Não é exagero afirmar que fabular, narrar e ler são condições existenciais do homem. Fazem parte da nossa história, da trajetória humana em busca de significado para a vida. Uma história, seja em prosa ou poesia, tem sempre a intenção de gerar sentido. Então, aí, na procura de sentido, já existe a intenção arquetípica de busca pela transcendência. No momento em que o homem se reconhece como sujeito do desejo, está traçado o caminho da representação poética. A realidade cotidiana e banal necessita ser redimensionada e experimentada de outra maneira. O gesto em busca de transcendência será aquele que nos fará contemplar a “terceira margem do rio”, como nos diz o grande Guimarães Rosa. Isso nos remeterá, irreversivelmente, para o universo da arte, garantindo a possibilidade de reinventar a vida e sonhar com o mundo para além do que somos e fazemos.

Tanto o sagrado quanto o poético estão envolvidos em algo que nos coloca numa dimensão de dignidade espiritual, porque nos fazem refletir sobre os mais variados aspectos da natureza humana: o que somos, para que somos e para onde vamos.

Quando alcançamos o sagrado, estamos no poético, e o contrário é verdadeiro, pois o re-ligare implica a união com o todo, mergulho cosmogônico no infinito, desdobramento do si para o outro. Busca por algo maior que nos possa explicar. Daí se comparar com freqüência a função do religioso com a do poeta. Ambos dão ao mundo a possibilidade de transcendência. No primeiro, tocaremos pela fé. No segundo, pela fruição estética. Quando estamos em oração, comungamos com os segredos da vida e da morte. Quando adentramos no universo da arte, abrimos janelas de par em par e colhemos o mundo no centro da alma, e o banal transfigura-se em poesia.

Parece que estamos sempre envoltos no sagrado, pois foi essa, possivelmente, a primeira forma de nos relacionar com o mistério da vida. Isso vai nos remeter para além do empírico, fazendo com que a realidade se converta em palavra. Tanto o sagrado como o poético são da ordem do ontológico.

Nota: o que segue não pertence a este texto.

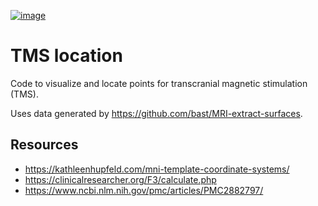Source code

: [![image](https://img.shields.io/badge/license-%20AGPL--v3.0-blue.svg)](LICENSE)

# TMS location

Code to visualize and locate points for transcranial magnetic stimulation
(TMS).

Uses data generated by https://github.com/bast/MRI-extract-surfaces.


## Resources

- https://kathleenhupfeld.com/mni-template-coordinate-systems/
- https://clinicalresearcher.org/F3/calculate.php
- https://www.ncbi.nlm.nih.gov/pmc/articles/PMC2882797/
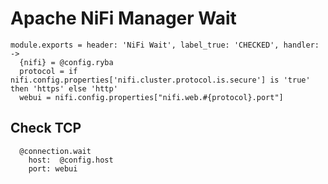 
# Apache NiFi Manager Wait

    module.exports = header: 'NiFi Wait', label_true: 'CHECKED', handler: ->
      {nifi} = @config.ryba
      protocol = if nifi.config.properties['nifi.cluster.protocol.is.secure'] is 'true' then 'https' else 'http'
      webui = nifi.config.properties["nifi.web.#{protocol}.port"]

## Check TCP

      @connection.wait
        host:  @config.host
        port: webui
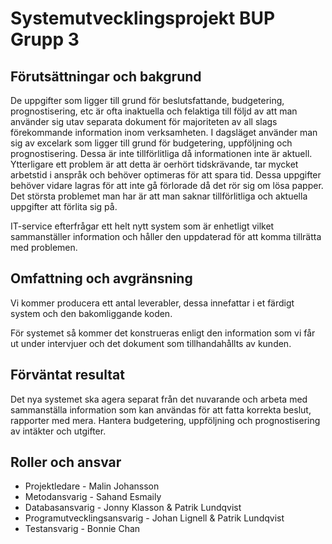 # Systemutvecklingsprojekt BUP Grupp 3

## Förutsättningar och bakgrund
De uppgifter som ligger till grund för beslutsfattande, budgetering, prognostisering, etc är ofta inaktuella och felaktiga till följd av att man använder sig utav separata dokument för majoriteten av all slags förekommande information inom verksamheten. I dagsläget använder man sig av excelark som ligger till grund för budgetering, uppföljning och prognostisering. Dessa är inte tillförlitliga då informationen inte är aktuell. Ytterligare ett problem är att detta är oerhört tidskrävande, tar mycket arbetstid i anspråk och behöver optimeras för att spara tid. Dessa uppgifter behöver vidare lagras för att inte gå förlorade då det rör sig om lösa papper.
Det största problemet man har är att man saknar tillförlitliga och aktuella uppgifter att förlita sig på.

IT-service efterfrågar ett helt nytt system som är enhetligt vilket sammanställer information och håller den uppdaterad för att komma tillrätta med problemen.

## Omfattning och avgränsning
Vi kommer producera ett antal leverabler, dessa innefattar i et färdigt system och den bakomliggande koden.

För systemet så kommer det konstrueras enligt den information som vi får ut under intervjuer och det dokument som tillhandahållts av kunden. 

## Förväntat resultat
Det nya systemet ska agera separat från det nuvarande och arbeta med sammanställa information som kan användas för att fatta korrekta beslut, rapporter med mera. Hantera  budgetering, uppföljning och prognostisering av intäkter och utgifter.

## Roller och ansvar
* Projektledare - Malin Johansson
* Metodansvarig -	Sahand Esmaily
* Databasansvarig -	Jonny Klasson & Patrik Lundqvist
* Programutvecklingsansvarig - Johan Lignell & Patrik Lundqvist
* Testansvarig - Bonnie Chan
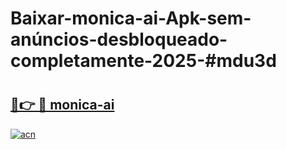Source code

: # Baixar-monica-ai-Apk-sem-anúncios-desbloqueado-completamente-2025-#mdu3d

# <h2><a href="https://ainizakaria.my?title=monica-ai&ref=24M">🔗👉 🔴 monica-ai</a></h2>

[![acn](https://github.com/user-attachments/assets/0f9c940e-d8b0-45ae-aac7-cd30a18b3e1c)](https://ainizakaria.my?title=monica-ai&ref=24M)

O poeta Pablo Neruda nos diz, em um dos seus mais lindos poemas:

As Uvas e o Vento
(…) Tu perguntas o que a lagosta tece
Lá embaixo…
Com seus pés dourados.
Respondo que o oceano sabe.
E por quem a medusa espera,
em sua veste transparente?
Está esperando pelo
tempo, como tu.
Quem as algas apertam
Em seu abraço… perguntas…
Mais firme que uma hora e
Um mar certos? Eu sei.
Perguntas sobre a mesa
Branca do narval…
E eu respondo cantando como
Unicórnio do mar, arpoado, morre.
Perguntas sobre as plumas do rei
Pescador…
Que vibrou nas puras
Primaveras dos mares do sul.
Quero te contar que o oceano
Sabe isto: que a vida…
Em seus estojos de jóias,
É infinita como areia,
Incontável, pura; e o tempo,
Entre as uvas cor-de-sangue…
Tornou a pedra dura e lisa,
Encheu a água-viva de luz…
Desfez o seu nó, soltou
Seus fios musicais…
De uma cornucópia feia
De infinita madrepérola.
Sou só a rede vazia diante dos
Olhos humanos na escuridão…
E de dedos habituados à longitude
Do tímido globo de uma laranja.
Caminho, como tu, investigando
A estrela sem fim…
E em minha rede, durante
A noite, acordo nu.
A única coisa capturada
É um peixe…
Preso dentro do vento
Investigando a estrela sem fim…

Iniciamos com Drummond, anunciando a busca permanente por uma palavra que nos represente; não por coincidência, concluímos com Pablo Neruda em busca da estrela sem fim. Imersos no sagrado e no poético. Metáfora absoluta do que somos e desejamos. Sobre a estrela sem fim? Ou a palavra semeada? É a busca de cada um. Lembrem-se: a vida se sente quando é transformada em palavra no sagrado da poesia em tudo que se vê, se sente e se é.

Dois livros de Joana Cavalcante: O jornal como proposta pedagógica e Caminhos da literatura infantil e juvenil, ambos da Editora Paulus

Cavalcante, Joana – Caminhos da literatura infantil e juvenil: dinâmicas e vivências na ação pedagógica. São Paulo: Paulus, 2002 – (Pedagogia e educação)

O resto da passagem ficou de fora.